**Exercise goal:**
Work through the data line by line, gathering every line that has the word "ubicaciones".

**Provided records:**
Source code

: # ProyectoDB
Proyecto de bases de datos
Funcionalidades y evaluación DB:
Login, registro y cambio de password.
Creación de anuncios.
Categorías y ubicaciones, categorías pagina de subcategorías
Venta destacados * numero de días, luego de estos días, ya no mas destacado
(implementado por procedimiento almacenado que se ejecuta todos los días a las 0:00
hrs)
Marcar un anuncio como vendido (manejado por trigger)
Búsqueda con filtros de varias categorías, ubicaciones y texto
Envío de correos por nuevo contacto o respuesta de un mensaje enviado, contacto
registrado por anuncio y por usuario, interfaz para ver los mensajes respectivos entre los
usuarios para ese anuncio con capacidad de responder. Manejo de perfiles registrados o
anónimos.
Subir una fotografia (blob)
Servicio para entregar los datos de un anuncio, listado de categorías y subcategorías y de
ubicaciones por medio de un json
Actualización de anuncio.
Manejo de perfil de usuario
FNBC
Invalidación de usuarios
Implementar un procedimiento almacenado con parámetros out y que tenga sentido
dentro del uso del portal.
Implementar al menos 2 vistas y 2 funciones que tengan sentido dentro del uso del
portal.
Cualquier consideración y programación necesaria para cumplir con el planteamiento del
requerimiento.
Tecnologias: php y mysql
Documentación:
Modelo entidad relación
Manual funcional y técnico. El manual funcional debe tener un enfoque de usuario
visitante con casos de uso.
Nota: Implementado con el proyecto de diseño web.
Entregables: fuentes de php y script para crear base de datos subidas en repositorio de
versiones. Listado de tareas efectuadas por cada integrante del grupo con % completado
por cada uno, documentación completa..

**Task output:**
Categorías y ubicaciones, categorías pagina de subcategorías
Búsqueda con filtros de varias categorías, ubicaciones y texto
ubicaciones por medio de un json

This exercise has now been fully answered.